● **Instructions for the task**: Leaving out all pictures, return the records word for word.

(Stored data entries)
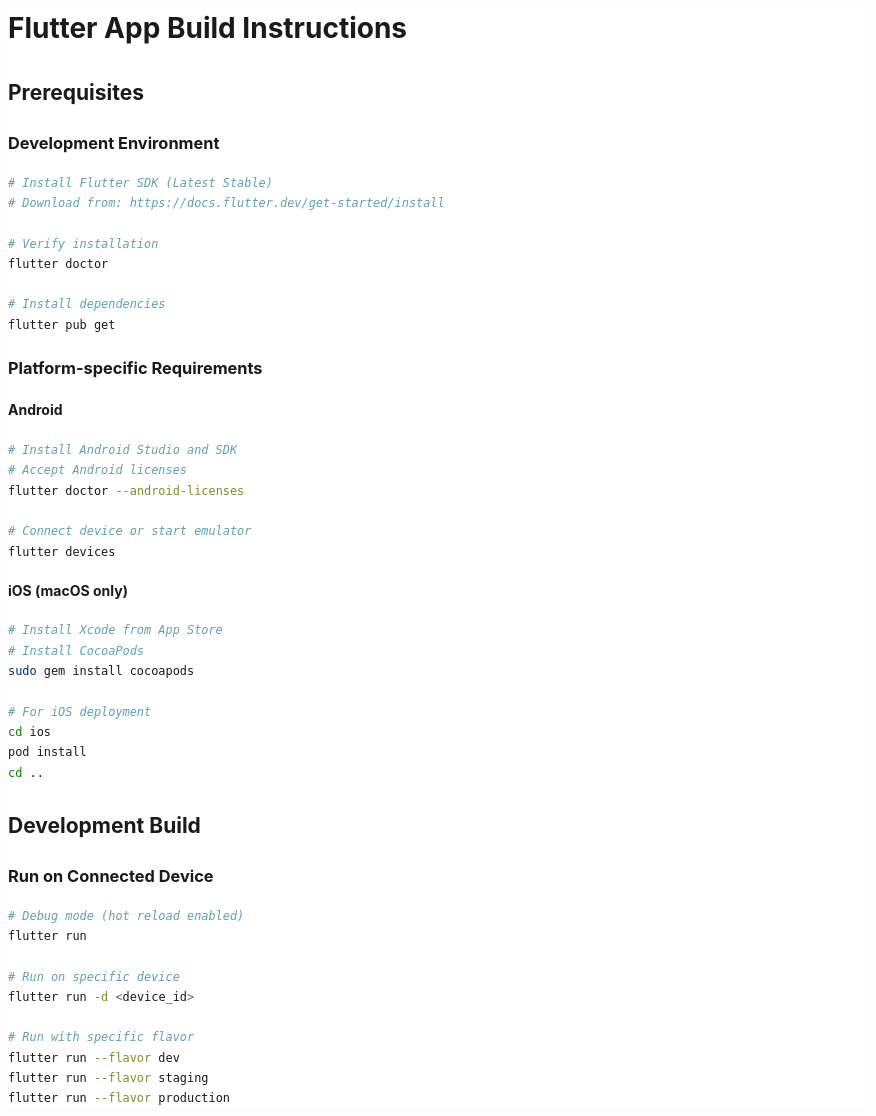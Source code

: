# Flutter App Build Instructions

## Prerequisites

### Development Environment
```bash
# Install Flutter SDK (Latest Stable)
# Download from: https://docs.flutter.dev/get-started/install

# Verify installation
flutter doctor

# Install dependencies
flutter pub get
```

### Platform-specific Requirements

#### Android
```bash
# Install Android Studio and SDK
# Accept Android licenses
flutter doctor --android-licenses

# Connect device or start emulator
flutter devices
```

#### iOS (macOS only)
```bash
# Install Xcode from App Store
# Install CocoaPods
sudo gem install cocoapods

# For iOS deployment
cd ios
pod install
cd ..
```

## Development Build

### Run on Connected Device
```bash
# Debug mode (hot reload enabled)
flutter run

# Run on specific device
flutter run -d <device_id>

# Run with specific flavor
flutter run --flavor dev
flutter run --flavor staging
flutter run --flavor production
```
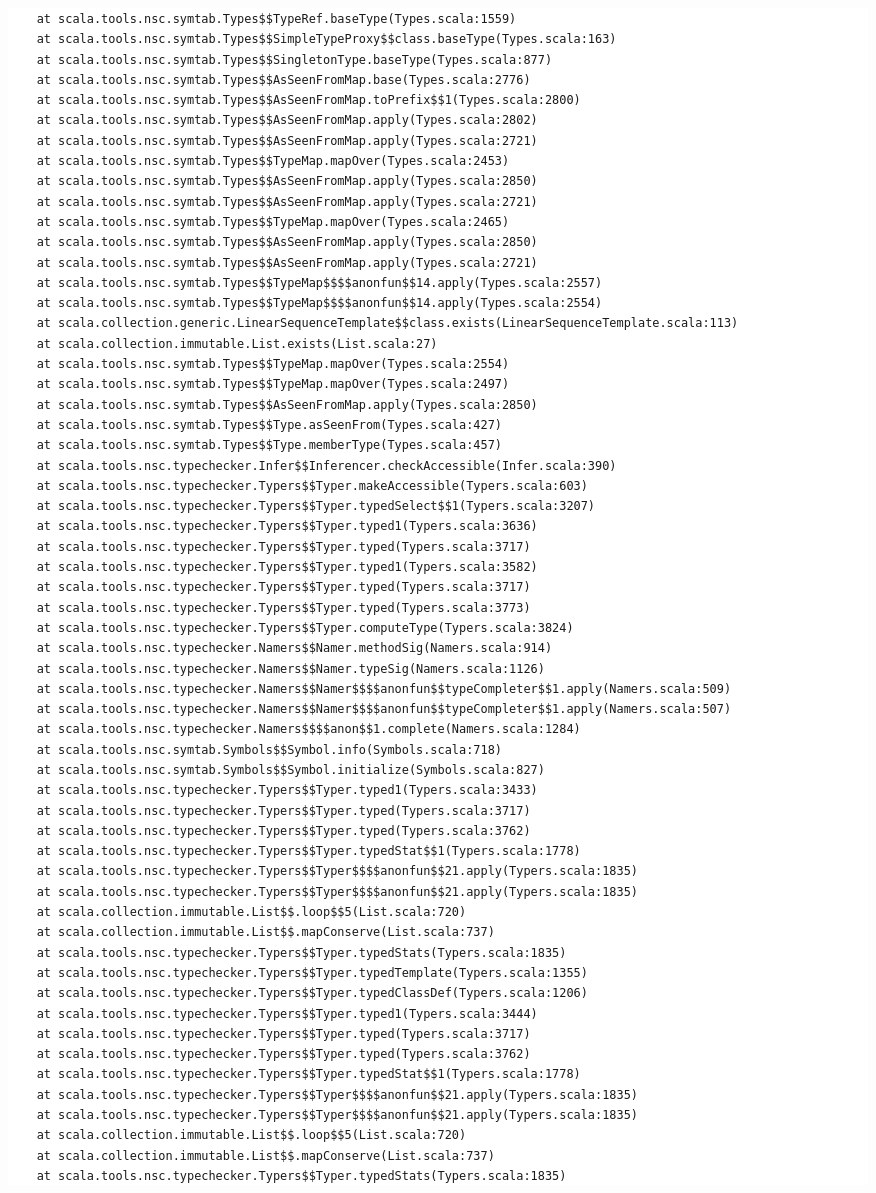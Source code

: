         at scala.tools.nsc.symtab.Types$$TypeRef.baseType(Types.scala:1559)                                 
        at scala.tools.nsc.symtab.Types$$SimpleTypeProxy$$class.baseType(Types.scala:163)                    
        at scala.tools.nsc.symtab.Types$$SingletonType.baseType(Types.scala:877)                            
        at scala.tools.nsc.symtab.Types$$AsSeenFromMap.base(Types.scala:2776)                               
        at scala.tools.nsc.symtab.Types$$AsSeenFromMap.toPrefix$$1(Types.scala:2800)                         
        at scala.tools.nsc.symtab.Types$$AsSeenFromMap.apply(Types.scala:2802)                              
        at scala.tools.nsc.symtab.Types$$AsSeenFromMap.apply(Types.scala:2721)                              
        at scala.tools.nsc.symtab.Types$$TypeMap.mapOver(Types.scala:2453)                                  
        at scala.tools.nsc.symtab.Types$$AsSeenFromMap.apply(Types.scala:2850)                              
        at scala.tools.nsc.symtab.Types$$AsSeenFromMap.apply(Types.scala:2721)                              
        at scala.tools.nsc.symtab.Types$$TypeMap.mapOver(Types.scala:2465)                                  
        at scala.tools.nsc.symtab.Types$$AsSeenFromMap.apply(Types.scala:2850)                              
        at scala.tools.nsc.symtab.Types$$AsSeenFromMap.apply(Types.scala:2721)                              
        at scala.tools.nsc.symtab.Types$$TypeMap$$$$anonfun$$14.apply(Types.scala:2557)                        
        at scala.tools.nsc.symtab.Types$$TypeMap$$$$anonfun$$14.apply(Types.scala:2554)                        
        at scala.collection.generic.LinearSequenceTemplate$$class.exists(LinearSequenceTemplate.scala:113)  
        at scala.collection.immutable.List.exists(List.scala:27)                                           
        at scala.tools.nsc.symtab.Types$$TypeMap.mapOver(Types.scala:2554)                                  
        at scala.tools.nsc.symtab.Types$$TypeMap.mapOver(Types.scala:2497)                                  
        at scala.tools.nsc.symtab.Types$$AsSeenFromMap.apply(Types.scala:2850)                              
        at scala.tools.nsc.symtab.Types$$Type.asSeenFrom(Types.scala:427)                                   
        at scala.tools.nsc.symtab.Types$$Type.memberType(Types.scala:457)                                   
        at scala.tools.nsc.typechecker.Infer$$Inferencer.checkAccessible(Infer.scala:390)                   
        at scala.tools.nsc.typechecker.Typers$$Typer.makeAccessible(Typers.scala:603)                       
        at scala.tools.nsc.typechecker.Typers$$Typer.typedSelect$$1(Typers.scala:3207)                       
        at scala.tools.nsc.typechecker.Typers$$Typer.typed1(Typers.scala:3636)                              
        at scala.tools.nsc.typechecker.Typers$$Typer.typed(Typers.scala:3717)                               
        at scala.tools.nsc.typechecker.Typers$$Typer.typed1(Typers.scala:3582)                              
        at scala.tools.nsc.typechecker.Typers$$Typer.typed(Typers.scala:3717)                               
        at scala.tools.nsc.typechecker.Typers$$Typer.typed(Typers.scala:3773)                               
        at scala.tools.nsc.typechecker.Typers$$Typer.computeType(Typers.scala:3824)                         
        at scala.tools.nsc.typechecker.Namers$$Namer.methodSig(Namers.scala:914)                            
        at scala.tools.nsc.typechecker.Namers$$Namer.typeSig(Namers.scala:1126)                             
        at scala.tools.nsc.typechecker.Namers$$Namer$$$$anonfun$$typeCompleter$$1.apply(Namers.scala:509)       
        at scala.tools.nsc.typechecker.Namers$$Namer$$$$anonfun$$typeCompleter$$1.apply(Namers.scala:507)       
        at scala.tools.nsc.typechecker.Namers$$$$anon$$1.complete(Namers.scala:1284)                          
        at scala.tools.nsc.symtab.Symbols$$Symbol.info(Symbols.scala:718)                                   
        at scala.tools.nsc.symtab.Symbols$$Symbol.initialize(Symbols.scala:827)                             
        at scala.tools.nsc.typechecker.Typers$$Typer.typed1(Typers.scala:3433)                              
        at scala.tools.nsc.typechecker.Typers$$Typer.typed(Typers.scala:3717)                               
        at scala.tools.nsc.typechecker.Typers$$Typer.typed(Typers.scala:3762)                               
        at scala.tools.nsc.typechecker.Typers$$Typer.typedStat$$1(Typers.scala:1778)                         
        at scala.tools.nsc.typechecker.Typers$$Typer$$$$anonfun$$21.apply(Typers.scala:1835)                   
        at scala.tools.nsc.typechecker.Typers$$Typer$$$$anonfun$$21.apply(Typers.scala:1835)                   
        at scala.collection.immutable.List$$.loop$$5(List.scala:720)
        at scala.collection.immutable.List$$.mapConserve(List.scala:737)
        at scala.tools.nsc.typechecker.Typers$$Typer.typedStats(Typers.scala:1835)
        at scala.tools.nsc.typechecker.Typers$$Typer.typedTemplate(Typers.scala:1355)
        at scala.tools.nsc.typechecker.Typers$$Typer.typedClassDef(Typers.scala:1206)
        at scala.tools.nsc.typechecker.Typers$$Typer.typed1(Typers.scala:3444)
        at scala.tools.nsc.typechecker.Typers$$Typer.typed(Typers.scala:3717)
        at scala.tools.nsc.typechecker.Typers$$Typer.typed(Typers.scala:3762)
        at scala.tools.nsc.typechecker.Typers$$Typer.typedStat$$1(Typers.scala:1778)
        at scala.tools.nsc.typechecker.Typers$$Typer$$$$anonfun$$21.apply(Typers.scala:1835)
        at scala.tools.nsc.typechecker.Typers$$Typer$$$$anonfun$$21.apply(Typers.scala:1835)
        at scala.collection.immutable.List$$.loop$$5(List.scala:720)
        at scala.collection.immutable.List$$.mapConserve(List.scala:737)
        at scala.tools.nsc.typechecker.Typers$$Typer.typedStats(Typers.scala:1835)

● **Answer area**:
Source code

:# Flutter App Build Instructions

## Prerequisites

### Development Environment
```bash
# Install Flutter SDK (Latest Stable)
# Download from: https://docs.flutter.dev/get-started/install

# Verify installation
flutter doctor

# Install dependencies
flutter pub get
```

### Platform-specific Requirements

#### Android
```bash
# Install Android Studio and SDK
# Accept Android licenses
flutter doctor --android-licenses

# Connect device or start emulator
flutter devices
```

#### iOS (macOS only)
```bash
# Install Xcode from App Store
# Install CocoaPods
sudo gem install cocoapods

# For iOS deployment
cd ios
pod install
cd ..
```

## Development Build

### Run on Connected Device
```bash
# Debug mode (hot reload enabled)
flutter run

# Run on specific device
flutter run -d <device_id>

# Run with specific flavor
flutter run --flavor dev
flutter run --flavor staging
flutter run --flavor production
```
Source code

:         at scala.tools.nsc.symtab.Types$$TypeRef.baseType(Types.scala:1559)                                 
        at scala.tools.nsc.symtab.Types$$SimpleTypeProxy$$class.baseType(Types.scala:163)                    
        at scala.tools.nsc.symtab.Types$$SingletonType.baseType(Types.scala:877)                            
        at scala.tools.nsc.symtab.Types$$AsSeenFromMap.base(Types.scala:2776)                               
        at scala.tools.nsc.symtab.Types$$AsSeenFromMap.toPrefix$$1(Types.scala:2800)                         
        at scala.tools.nsc.symtab.Types$$AsSeenFromMap.apply(Types.scala:2802)                              
        at scala.tools.nsc.symtab.Types$$AsSeenFromMap.apply(Types.scala:2721)                              
        at scala.tools.nsc.symtab.Types$$TypeMap.mapOver(Types.scala:2453)                                  
        at scala.tools.nsc.symtab.Types$$AsSeenFromMap.apply(Types.scala:2850)                              
        at scala.tools.nsc.symtab.Types$$AsSeenFromMap.apply(Types.scala:2721)                              
        at scala.tools.nsc.symtab.Types$$TypeMap.mapOver(Types.scala:2465)                                  
        at scala.tools.nsc.symtab.Types$$AsSeenFromMap.apply(Types.scala:2850)                              
        at scala.tools.nsc.symtab.Types$$AsSeenFromMap.apply(Types.scala:2721)                              
        at scala.tools.nsc.symtab.Types$$TypeMap$$$$anonfun$$14.apply(Types.scala:2557)                        
        at scala.tools.nsc.symtab.Types$$TypeMap$$$$anonfun$$14.apply(Types.scala:2554)                        
        at scala.collection.generic.LinearSequenceTemplate$$class.exists(LinearSequenceTemplate.scala:113)  
        at scala.collection.immutable.List.exists(List.scala:27)                                           
        at scala.tools.nsc.symtab.Types$$TypeMap.mapOver(Types.scala:2554)                                  
        at scala.tools.nsc.symtab.Types$$TypeMap.mapOver(Types.scala:2497)                                  
        at scala.tools.nsc.symtab.Types$$AsSeenFromMap.apply(Types.scala:2850)                              
        at scala.tools.nsc.symtab.Types$$Type.asSeenFrom(Types.scala:427)                                   
        at scala.tools.nsc.symtab.Types$$Type.memberType(Types.scala:457)                                   
        at scala.tools.nsc.typechecker.Infer$$Inferencer.checkAccessible(Infer.scala:390)                   
        at scala.tools.nsc.typechecker.Typers$$Typer.makeAccessible(Typers.scala:603)                       
        at scala.tools.nsc.typechecker.Typers$$Typer.typedSelect$$1(Typers.scala:3207)                       
        at scala.tools.nsc.typechecker.Typers$$Typer.typed1(Typers.scala:3636)                              
        at scala.tools.nsc.typechecker.Typers$$Typer.typed(Typers.scala:3717)                               
        at scala.tools.nsc.typechecker.Typers$$Typer.typed1(Typers.scala:3582)                              
        at scala.tools.nsc.typechecker.Typers$$Typer.typed(Typers.scala:3717)                               
        at scala.tools.nsc.typechecker.Typers$$Typer.typed(Typers.scala:3773)                               
        at scala.tools.nsc.typechecker.Typers$$Typer.computeType(Typers.scala:3824)                         
        at scala.tools.nsc.typechecker.Namers$$Namer.methodSig(Namers.scala:914)                            
        at scala.tools.nsc.typechecker.Namers$$Namer.typeSig(Namers.scala:1126)                             
        at scala.tools.nsc.typechecker.Namers$$Namer$$$$anonfun$$typeCompleter$$1.apply(Namers.scala:509)       
        at scala.tools.nsc.typechecker.Namers$$Namer$$$$anonfun$$typeCompleter$$1.apply(Namers.scala:507)       
        at scala.tools.nsc.typechecker.Namers$$$$anon$$1.complete(Namers.scala:1284)                          
        at scala.tools.nsc.symtab.Symbols$$Symbol.info(Symbols.scala:718)                                   
        at scala.tools.nsc.symtab.Symbols$$Symbol.initialize(Symbols.scala:827)                             
        at scala.tools.nsc.typechecker.Typers$$Typer.typed1(Typers.scala:3433)                              
        at scala.tools.nsc.typechecker.Typers$$Typer.typed(Typers.scala:3717)                               
        at scala.tools.nsc.typechecker.Typers$$Typer.typed(Typers.scala:3762)                               
        at scala.tools.nsc.typechecker.Typers$$Typer.typedStat$$1(Typers.scala:1778)                         
        at scala.tools.nsc.typechecker.Typers$$Typer$$$$anonfun$$21.apply(Typers.scala:1835)                   
        at scala.tools.nsc.typechecker.Typers$$Typer$$$$anonfun$$21.apply(Typers.scala:1835)                   
        at scala.collection.immutable.List$$.loop$$5(List.scala:720)
        at scala.collection.immutable.List$$.mapConserve(List.scala:737)
        at scala.tools.nsc.typechecker.Typers$$Typer.typedStats(Typers.scala:1835)
        at scala.tools.nsc.typechecker.Typers$$Typer.typedTemplate(Typers.scala:1355)
        at scala.tools.nsc.typechecker.Typers$$Typer.typedClassDef(Typers.scala:1206)
        at scala.tools.nsc.typechecker.Typers$$Typer.typed1(Typers.scala:3444)
        at scala.tools.nsc.typechecker.Typers$$Typer.typed(Typers.scala:3717)
        at scala.tools.nsc.typechecker.Typers$$Typer.typed(Typers.scala:3762)
        at scala.tools.nsc.typechecker.Typers$$Typer.typedStat$$1(Typers.scala:1778)
        at scala.tools.nsc.typechecker.Typers$$Typer$$$$anonfun$$21.apply(Typers.scala:1835)
        at scala.tools.nsc.typechecker.Typers$$Typer$$$$anonfun$$21.apply(Typers.scala:1835)
        at scala.collection.immutable.List$$.loop$$5(List.scala:720)
        at scala.collection.immutable.List$$.mapConserve(List.scala:737)
        at scala.tools.nsc.typechecker.Typers$$Typer.typedStats(Typers.scala:1835)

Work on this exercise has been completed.